------ Data extracts ------
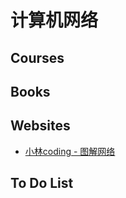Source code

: # 计算机网络

## Courses

## Books

## Websites

- [小林coding - 图解网络](https://xiaolincoding.com/network/)

## To Do List
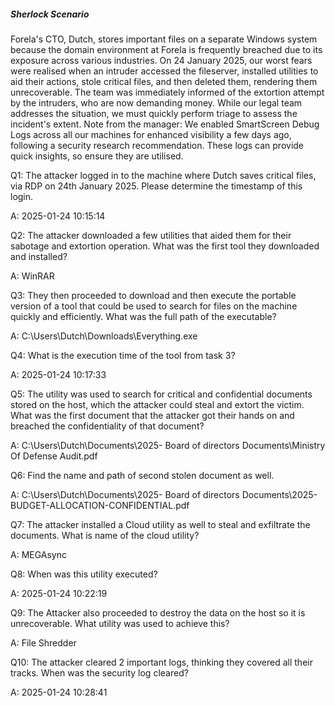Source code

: 
##### Sherlock Scenario

Forela's CTO, Dutch, stores important files on a separate Windows system because the domain environment at Forela is frequently breached due to its exposure across various industries. On 24 January 2025, our worst fears were realised when an intruder accessed the fileserver, installed utilities to aid their actions, stole critical files, and then deleted them, rendering them unrecoverable. The team was immediately informed of the extortion attempt by the intruders, who are now demanding money. While our legal team addresses the situation, we must quickly perform triage to assess the incident's extent. Note from the manager: We enabled SmartScreen Debug Logs across all our machines for enhanced visibility a few days ago, following a security research recommendation. These logs can provide quick insights, so ensure they are utilised.


Q1: The attacker logged in to the machine where Dutch saves critical files, via RDP on 24th January 2025. Please determine the timestamp of this login.

A: 2025-01-24 10:15:14



Q2: The attacker downloaded a few utilities that aided them for their sabotage and extortion operation. What was the first tool they downloaded and installed?

A: WinRAR

Q3: They then proceeded to download and then execute the portable version of a tool that could be used to search for files on the machine quickly and efficiently. What was the full path of the executable?

A: C:\Users\Dutch\Downloads\Everything.exe

Q4: What is the execution time of the tool from task 3?

A: 2025-01-24 10:17:33

Q5: The utility was used to search for critical and confidential documents stored on the host, which the attacker could steal and extort the victim. What was the first document that the attacker got their hands on and breached the confidentiality of that document?

A: C:\Users\Dutch\Documents\2025- Board of directors Documents\Ministry Of Defense Audit.pdf

Q6: Find the name and path of second stolen document as well.

A: C:\Users\Dutch\Documents\2025- Board of directors Documents\2025-BUDGET-ALLOCATION-CONFIDENTIAL.pdf

Q7: The attacker installed a Cloud utility as well to steal and exfiltrate the documents. What is name of the cloud utility?

A: MEGAsync

Q8: When was this utility executed?

A: 2025-01-24 10:22:19

Q9: The Attacker also proceeded to destroy the data on the host so it is unrecoverable. What utility was used to achieve this?

A: File Shredder

Q10: The attacker cleared 2 important logs, thinking they covered all their tracks. When was the security log cleared?

A: 2025-01-24 10:28:41
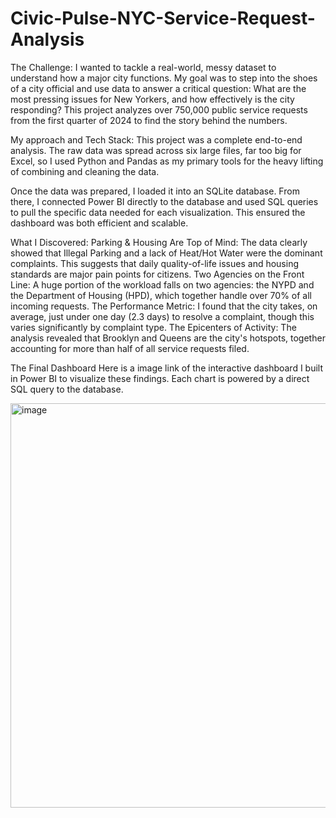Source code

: # Civic-Pulse-NYC-Service-Request-Analysis

The Challenge: I wanted to tackle a real-world, messy dataset to understand how a major city functions. My goal was to step into the shoes of a city official and use data to answer a critical question: What are the most pressing issues for New Yorkers, and how effectively is the city responding? This project analyzes over 750,000 public service requests from the first quarter of 2024 to find the story behind the numbers.

My approach and Tech Stack: This project was a complete end-to-end analysis. The raw data was spread across six large files, far too big for Excel, so I used Python and Pandas as my primary tools for the heavy lifting of combining and cleaning the data.

Once the data was prepared, I loaded it into an SQLite database. From there, I connected Power BI directly to the database and used SQL queries to pull the specific data needed for each visualization. This ensured the dashboard was both efficient and scalable.

What I Discovered: Parking & Housing Are Top of Mind: The data clearly showed that Illegal Parking and a lack of Heat/Hot Water were the dominant complaints. This suggests that daily quality-of-life issues and housing standards are major pain points for citizens. Two Agencies on the Front Line: A huge portion of the workload falls on two agencies: the NYPD and the Department of Housing (HPD), which together handle over 70% of all incoming requests. The Performance Metric: I found that the city takes, on average, just under one day (2.3 days) to resolve a complaint, though this varies significantly by complaint type. The Epicenters of Activity: The analysis revealed that Brooklyn and Queens are the city's hotspots, together accounting for more than half of all service requests filed.

The Final Dashboard Here is a image link of the interactive dashboard I built in Power BI to visualize these findings. Each chart is powered by a direct SQL query to the database.

<img width="1151" height="647" alt="image" src="https://github.com/user-attachments/assets/d5049853-c1f9-444d-9498-228e660dac87" />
------
Once the pictures are removed, print all the remaining data exactly as it stands.

Source code

: # 计算机网络

## Courses

## Books

## Websites

- [小林coding - 图解网络](https://xiaolincoding.com/network/)

## To Do List
Source code

: 
##### Sherlock Scenario

Forela's CTO, Dutch, stores important files on a separate Windows system because the domain environment at Forela is frequently breached due to its exposure across various industries. On 24 January 2025, our worst fears were realised when an intruder accessed the fileserver, installed utilities to aid their actions, stole critical files, and then deleted them, rendering them unrecoverable. The team was immediately informed of the extortion attempt by the intruders, who are now demanding money. While our legal team addresses the situation, we must quickly perform triage to assess the incident's extent. Note from the manager: We enabled SmartScreen Debug Logs across all our machines for enhanced visibility a few days ago, following a security research recommendation. These logs can provide quick insights, so ensure they are utilised.


Q1: The attacker logged in to the machine where Dutch saves critical files, via RDP on 24th January 2025. Please determine the timestamp of this login.

A: 2025-01-24 10:15:14



Q2: The attacker downloaded a few utilities that aided them for their sabotage and extortion operation. What was the first tool they downloaded and installed?

A: WinRAR

Q3: They then proceeded to download and then execute the portable version of a tool that could be used to search for files on the machine quickly and efficiently. What was the full path of the executable?

A: C:\Users\Dutch\Downloads\Everything.exe

Q4: What is the execution time of the tool from task 3?

A: 2025-01-24 10:17:33

Q5: The utility was used to search for critical and confidential documents stored on the host, which the attacker could steal and extort the victim. What was the first document that the attacker got their hands on and breached the confidentiality of that document?

A: C:\Users\Dutch\Documents\2025- Board of directors Documents\Ministry Of Defense Audit.pdf

Q6: Find the name and path of second stolen document as well.

A: C:\Users\Dutch\Documents\2025- Board of directors Documents\2025-BUDGET-ALLOCATION-CONFIDENTIAL.pdf

Q7: The attacker installed a Cloud utility as well to steal and exfiltrate the documents. What is name of the cloud utility?

A: MEGAsync

Q8: When was this utility executed?

A: 2025-01-24 10:22:19

Q9: The Attacker also proceeded to destroy the data on the host so it is unrecoverable. What utility was used to achieve this?

A: File Shredder

Q10: The attacker cleared 2 important logs, thinking they covered all their tracks. When was the security log cleared?

A: 2025-01-24 10:28:41
Source code

: # Civic-Pulse-NYC-Service-Request-Analysis

The Challenge: I wanted to tackle a real-world, messy dataset to understand how a major city functions. My goal was to step into the shoes of a city official and use data to answer a critical question: What are the most pressing issues for New Yorkers, and how effectively is the city responding? This project analyzes over 750,000 public service requests from the first quarter of 2024 to find the story behind the numbers.

My approach and Tech Stack: This project was a complete end-to-end analysis. The raw data was spread across six large files, far too big for Excel, so I used Python and Pandas as my primary tools for the heavy lifting of combining and cleaning the data.

Once the data was prepared, I loaded it into an SQLite database. From there, I connected Power BI directly to the database and used SQL queries to pull the specific data needed for each visualization. This ensured the dashboard was both efficient and scalable.

What I Discovered: Parking & Housing Are Top of Mind: The data clearly showed that Illegal Parking and a lack of Heat/Hot Water were the dominant complaints. This suggests that daily quality-of-life issues and housing standards are major pain points for citizens. Two Agencies on the Front Line: A huge portion of the workload falls on two agencies: the NYPD and the Department of Housing (HPD), which together handle over 70% of all incoming requests. The Performance Metric: I found that the city takes, on average, just under one day (2.3 days) to resolve a complaint, though this varies significantly by complaint type. The Epicenters of Activity: The analysis revealed that Brooklyn and Queens are the city's hotspots, together accounting for more than half of all service requests filed.

The Final Dashboard Here is a image link of the interactive dashboard I built in Power BI to visualize these findings. Each chart is powered by a direct SQL query to the database.

<img width="1151" height="647" alt="image" src="https://github.com/user-attachments/assets/d5049853-c1f9-444d-9498-228e660dac87" />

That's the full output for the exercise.